**Aim of the task**
Everything in the records should be repeated exactly.

**Dataset**
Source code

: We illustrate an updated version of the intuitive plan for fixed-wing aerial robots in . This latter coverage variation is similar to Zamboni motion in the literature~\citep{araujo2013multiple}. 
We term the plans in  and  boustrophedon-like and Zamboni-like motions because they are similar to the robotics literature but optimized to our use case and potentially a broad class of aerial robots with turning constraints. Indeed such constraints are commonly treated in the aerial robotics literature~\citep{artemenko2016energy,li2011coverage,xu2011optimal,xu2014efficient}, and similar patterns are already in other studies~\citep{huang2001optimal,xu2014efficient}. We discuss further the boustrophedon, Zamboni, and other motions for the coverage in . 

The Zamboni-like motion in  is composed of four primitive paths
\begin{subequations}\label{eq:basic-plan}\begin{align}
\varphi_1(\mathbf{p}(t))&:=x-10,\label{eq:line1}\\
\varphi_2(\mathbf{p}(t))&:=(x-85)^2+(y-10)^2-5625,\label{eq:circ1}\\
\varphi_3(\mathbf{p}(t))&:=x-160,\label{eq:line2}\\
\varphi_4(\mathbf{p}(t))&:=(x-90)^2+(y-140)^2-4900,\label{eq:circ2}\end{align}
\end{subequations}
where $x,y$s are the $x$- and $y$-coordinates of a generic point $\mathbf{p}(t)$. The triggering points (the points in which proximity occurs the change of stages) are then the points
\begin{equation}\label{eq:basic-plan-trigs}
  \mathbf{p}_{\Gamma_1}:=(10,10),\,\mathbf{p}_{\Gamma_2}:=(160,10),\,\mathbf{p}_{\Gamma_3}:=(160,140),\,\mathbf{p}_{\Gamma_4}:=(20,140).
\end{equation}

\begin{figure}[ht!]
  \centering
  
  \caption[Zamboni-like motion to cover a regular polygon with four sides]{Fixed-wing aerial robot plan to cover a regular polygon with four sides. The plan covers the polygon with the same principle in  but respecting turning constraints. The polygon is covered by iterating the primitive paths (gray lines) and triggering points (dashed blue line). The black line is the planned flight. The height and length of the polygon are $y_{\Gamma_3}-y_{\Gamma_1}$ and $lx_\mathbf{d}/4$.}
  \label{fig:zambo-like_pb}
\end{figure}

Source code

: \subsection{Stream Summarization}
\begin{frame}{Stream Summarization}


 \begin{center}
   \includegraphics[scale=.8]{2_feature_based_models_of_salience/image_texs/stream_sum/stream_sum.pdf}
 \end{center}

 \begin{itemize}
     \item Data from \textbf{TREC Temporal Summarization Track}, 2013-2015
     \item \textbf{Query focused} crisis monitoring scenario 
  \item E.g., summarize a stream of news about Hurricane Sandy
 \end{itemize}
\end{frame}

**Task answer**
Source code

: We illustrate an updated version of the intuitive plan for fixed-wing aerial robots in . This latter coverage variation is similar to Zamboni motion in the literature~\citep{araujo2013multiple}. 
We term the plans in  and  boustrophedon-like and Zamboni-like motions because they are similar to the robotics literature but optimized to our use case and potentially a broad class of aerial robots with turning constraints. Indeed such constraints are commonly treated in the aerial robotics literature~\citep{artemenko2016energy,li2011coverage,xu2011optimal,xu2014efficient}, and similar patterns are already in other studies~\citep{huang2001optimal,xu2014efficient}. We discuss further the boustrophedon, Zamboni, and other motions for the coverage in . 

The Zamboni-like motion in  is composed of four primitive paths
\begin{subequations}\label{eq:basic-plan}\begin{align}
\varphi_1(\mathbf{p}(t))&:=x-10,\label{eq:line1}\\
\varphi_2(\mathbf{p}(t))&:=(x-85)^2+(y-10)^2-5625,\label{eq:circ1}\\
\varphi_3(\mathbf{p}(t))&:=x-160,\label{eq:line2}\\
\varphi_4(\mathbf{p}(t))&:=(x-90)^2+(y-140)^2-4900,\label{eq:circ2}\end{align}
\end{subequations}
where $x,y$s are the $x$- and $y$-coordinates of a generic point $\mathbf{p}(t)$. The triggering points (the points in which proximity occurs the change of stages) are then the points
\begin{equation}\label{eq:basic-plan-trigs}
  \mathbf{p}_{\Gamma_1}:=(10,10),\,\mathbf{p}_{\Gamma_2}:=(160,10),\,\mathbf{p}_{\Gamma_3}:=(160,140),\,\mathbf{p}_{\Gamma_4}:=(20,140).
\end{equation}

\begin{figure}[ht!]
  \centering
  
  \caption[Zamboni-like motion to cover a regular polygon with four sides]{Fixed-wing aerial robot plan to cover a regular polygon with four sides. The plan covers the polygon with the same principle in  but respecting turning constraints. The polygon is covered by iterating the primitive paths (gray lines) and triggering points (dashed blue line). The black line is the planned flight. The height and length of the polygon are $y_{\Gamma_3}-y_{\Gamma_1}$ and $lx_\mathbf{d}/4$.}
  \label{fig:zambo-like_pb}
\end{figure}

Source code

: \subsection{Stream Summarization}
\begin{frame}{Stream Summarization}


 \begin{center}
   \includegraphics[scale=.8]{2_feature_based_models_of_salience/image_texs/stream_sum/stream_sum.pdf}
 \end{center}

 \begin{itemize}
     \item Data from \textbf{TREC Temporal Summarization Track}, 2013-2015
     \item \textbf{Query focused} crisis monitoring scenario 
  \item E.g., summarize a stream of news about Hurricane Sandy
 \end{itemize}
\end{frame}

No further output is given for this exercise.